━━━ Exercise material ━━━
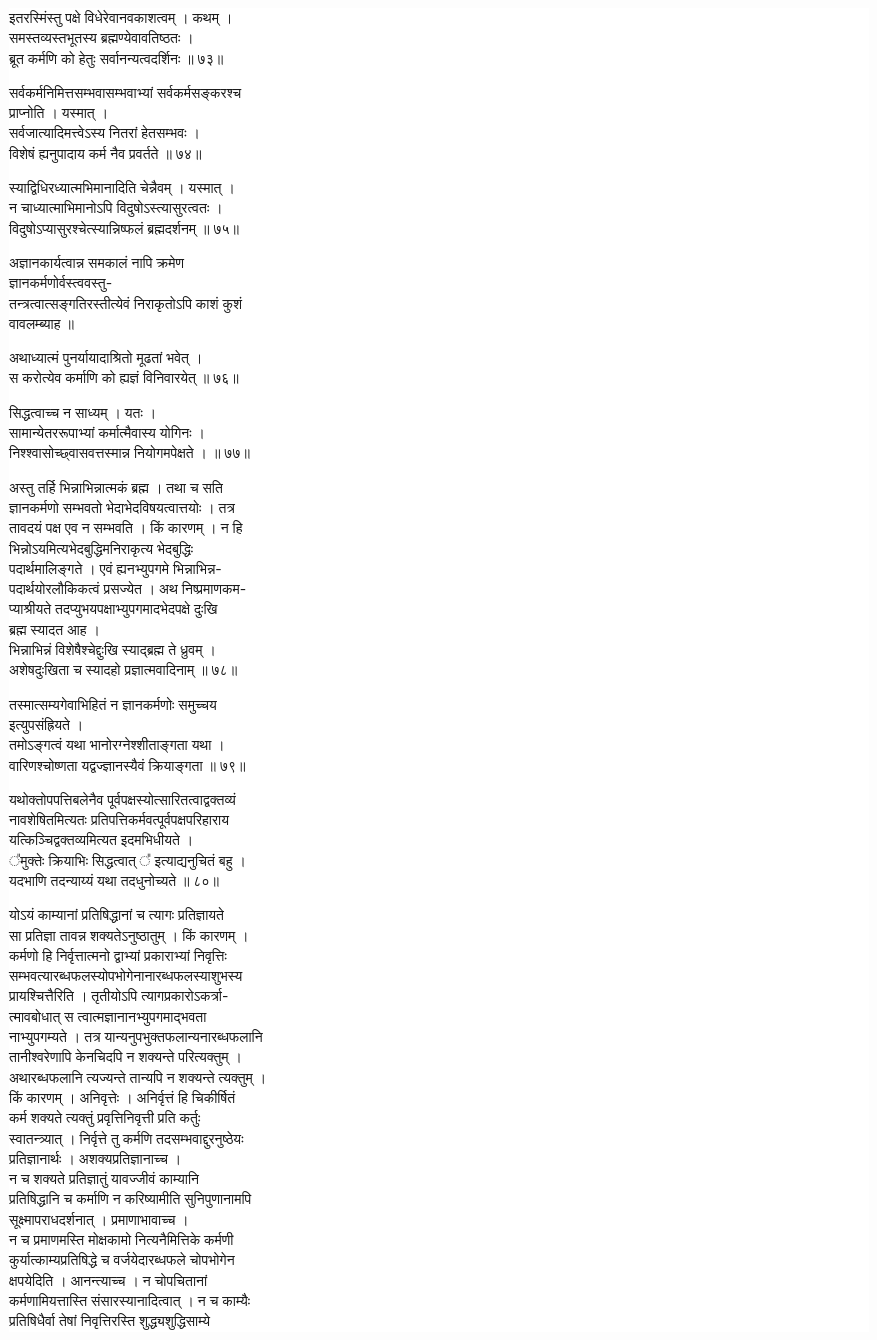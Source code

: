 इतरस्मिंस्तु पक्षे विधेरेवानवकाशत्वम् । कथम् ।  
समस्तव्यस्तभूतस्य ब्रह्मण्येवावतिष्ठतः ।  
ब्रूत कर्मणि को हेतुः सर्वानन्यत्वदर्शिनः ॥ ७३॥  
  
सर्वकर्मनिमित्तसम्भवासम्भवाभ्यां सर्वकर्मसङ्करश्च  
प्राप्नोति । यस्मात् ।  
सर्वजात्यादिमत्त्वेऽस्य नितरां हेतसम्भवः ।  
विशेषं ह्यनुपादाय कर्म नैव प्रवर्तते ॥ ७४॥  
  
स्याद्विधिरध्यात्मभिमानादिति चेन्नैवम् । यस्मात् ।  
न चाध्यात्माभिमानोऽपि विदुषोऽस्त्यासुरत्वतः ।  
विदुषोऽप्यासुरश्चेत्स्यान्निष्फलं ब्रह्मदर्शनम् ॥ ७५॥  
  
अज्ञानकार्यत्वान्न समकालं नापि क्रमेण  
ज्ञानकर्मणोर्वस्त्ववस्तु-  
तन्त्रत्वात्सङ्गतिरस्तीत्येवं निराकृतोऽपि काशं कुशं  
वावलम्ब्याह ॥  
  
अथाध्यात्मं पुनर्यायादाश्रितो मूढतां भवेत् ।  
स करोत्येव कर्माणि को ह्यज्ञं विनिवारयेत् ॥ ७६॥  
  
सिद्धत्वाच्च न साध्यम् । यतः ।  
सामान्येतररूपाभ्यां कर्मात्मैवास्य योगिनः ।  
निश्श्वासोच्छ्वासवत्तस्मान्न नियोगमपेक्षते । ॥ ७७॥  
  
अस्तु तर्हि भिन्नाभिन्नात्मकं ब्रह्म । तथा च सति  
ज्ञानकर्मणो सम्भवतो भेदाभेदविषयत्वात्तयोः । तत्र  
तावदयं पक्ष एव न सम्भवति । किं कारणम् । न हि  
भिन्नोऽयमित्यभेदबुद्धिमनिराकृत्य भेदबुद्धिः  
पदार्थमालिङ्गते । एवं ह्यनभ्युपगमे भिन्नाभिन्न-  
पदार्थयोरलौकिकत्वं प्रसज्येत । अथ निष्प्रमाणकम-  
प्याश्रीयते तदप्युभयपक्षाभ्युपगमादभेदपक्षे दुःखि  
ब्रह्म स्यादत आह ।  
भिन्नाभिन्नं विशेषैश्चेद्दुःखि स्याद्ब्रह्म ते ध्रुवम् ।  
अशेषदुःखिता च स्यादहो प्रज्ञात्मवादिनाम् ॥ ७८॥  
  
तस्मात्सम्यगेवाभिहितं न ज्ञानकर्मणोः समुच्चय  
इत्युपसंह्रियते ।  
तमोऽङ्गत्वं यथा भानोरग्नेश्शीताङ्गता यथा ।  
वारिणश्चोष्णता यद्वज्ज्ञानस्यैवं क्रियाङ्गता ॥ ७९॥  
  
यथोक्तोपपत्तिबलेनैव पूर्वपक्षस्योत्सारितत्वाद्वक्तव्यं  
नावशेषितमित्यतः प्रतिपत्तिकर्मवत्पूर्वपक्षपरिहाराय  
यत्किञ्चिद्वक्तव्यमित्यत इदमभिधीयते ।  
᳚मुक्तेः क्रियाभिः सिद्धत्वात् ᳚ इत्याद्यनुचितं बहु ।  
यदभाणि तदन्याय्यं यथा तदधुनोच्यते ॥ ८०॥  
  
योऽयं काम्यानां प्रतिषिद्धानां च त्यागः प्रतिज्ञायते  
सा प्रतिज्ञा तावन्न शक्यतेऽनुष्ठातुम् । किं कारणम् ।  
कर्मणो हि निर्वृत्तात्मनो द्वाभ्यां प्रकाराभ्यां निवृत्तिः  
सम्भवत्यारब्धफलस्योपभोगेनानारब्धफलस्याशुभस्य  
प्रायश्चित्तैरिति । तृतीयोऽपि त्यागप्रकारोऽकर्त्रा-  
त्मावबोधात् स त्वात्मज्ञानानभ्युपगमाद्भवता  
नाभ्युपगम्यते । तत्र यान्यनुपभुक्तफलान्यनारब्धफलानि  
तानीश्वरेणापि केनचिदपि न शक्यन्ते परित्यक्तुम् ।  
अथारब्धफलानि त्यज्यन्ते तान्यपि न शक्यन्ते त्यक्तुम् ।  
किं कारणम् । अनिवृत्तेः । अनिर्वृत्तं हि चिकीर्षितं  
कर्म शक्यते त्यक्तुं प्रवृत्तिनिवृत्ती प्रति कर्तुः  
स्वातन्त्र्यात् । निर्वृत्ते तु कर्मणि तदसम्भवाद्दुरनुष्ठेयः  
प्रतिज्ञानार्थः । अशक्यप्रतिज्ञानाच्च ।  
न च शक्यते प्रतिज्ञातुं यावज्जीवं काम्यानि  
प्रतिषिद्धानि च कर्माणि न करिष्यामीति सुनिपुणानामपि  
सूक्ष्मापराधदर्शनात् । प्रमाणाभावाच्च ।  
न च प्रमाणमस्ति मोक्षकामो नित्यनैमित्तिके कर्मणी  
कुर्यात्काम्यप्रतिषिद्धे च वर्जयेदारब्धफले चोपभोगेन  
क्षपयेदिति । आनन्त्याच्च । न चोपचितानां  
कर्मणामियत्तास्ति संसारस्यानादित्वात् । न च काम्यैः  
प्रतिषिधैर्वा तेषां निवृत्तिरस्ति शुद्ध्यशुद्धिसाम्ये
━━━
> Exercise brief
Pictures are to be omitted; otherwise, every line from the first line of the listing through the line containing "इत्युपसंह्रियते ।" must be reproduced exactly, both ends included.

> Task answer
Source code

: इतरस्मिंस्तु पक्षे विधेरेवानवकाशत्वम् । कथम् ।  
समस्तव्यस्तभूतस्य ब्रह्मण्येवावतिष्ठतः ।  
ब्रूत कर्मणि को हेतुः सर्वानन्यत्वदर्शिनः ॥ ७३॥  
  
सर्वकर्मनिमित्तसम्भवासम्भवाभ्यां सर्वकर्मसङ्करश्च  
प्राप्नोति । यस्मात् ।  
सर्वजात्यादिमत्त्वेऽस्य नितरां हेतसम्भवः ।  
विशेषं ह्यनुपादाय कर्म नैव प्रवर्तते ॥ ७४॥  
  
स्याद्विधिरध्यात्मभिमानादिति चेन्नैवम् । यस्मात् ।  
न चाध्यात्माभिमानोऽपि विदुषोऽस्त्यासुरत्वतः ।  
विदुषोऽप्यासुरश्चेत्स्यान्निष्फलं ब्रह्मदर्शनम् ॥ ७५॥  
  
अज्ञानकार्यत्वान्न समकालं नापि क्रमेण  
ज्ञानकर्मणोर्वस्त्ववस्तु-  
तन्त्रत्वात्सङ्गतिरस्तीत्येवं निराकृतोऽपि काशं कुशं  
वावलम्ब्याह ॥  
  
अथाध्यात्मं पुनर्यायादाश्रितो मूढतां भवेत् ।  
स करोत्येव कर्माणि को ह्यज्ञं विनिवारयेत् ॥ ७६॥  
  
सिद्धत्वाच्च न साध्यम् । यतः ।  
सामान्येतररूपाभ्यां कर्मात्मैवास्य योगिनः ।  
निश्श्वासोच्छ्वासवत्तस्मान्न नियोगमपेक्षते । ॥ ७७॥  
  
अस्तु तर्हि भिन्नाभिन्नात्मकं ब्रह्म । तथा च सति  
ज्ञानकर्मणो सम्भवतो भेदाभेदविषयत्वात्तयोः । तत्र  
तावदयं पक्ष एव न सम्भवति । किं कारणम् । न हि  
भिन्नोऽयमित्यभेदबुद्धिमनिराकृत्य भेदबुद्धिः  
पदार्थमालिङ्गते । एवं ह्यनभ्युपगमे भिन्नाभिन्न-  
पदार्थयोरलौकिकत्वं प्रसज्येत । अथ निष्प्रमाणकम-  
प्याश्रीयते तदप्युभयपक्षाभ्युपगमादभेदपक्षे दुःखि  
ब्रह्म स्यादत आह ।  
भिन्नाभिन्नं विशेषैश्चेद्दुःखि स्याद्ब्रह्म ते ध्रुवम् ।  
अशेषदुःखिता च स्यादहो प्रज्ञात्मवादिनाम् ॥ ७८॥  
  
तस्मात्सम्यगेवाभिहितं न ज्ञानकर्मणोः समुच्चय  
इत्युपसंह्रियते ।  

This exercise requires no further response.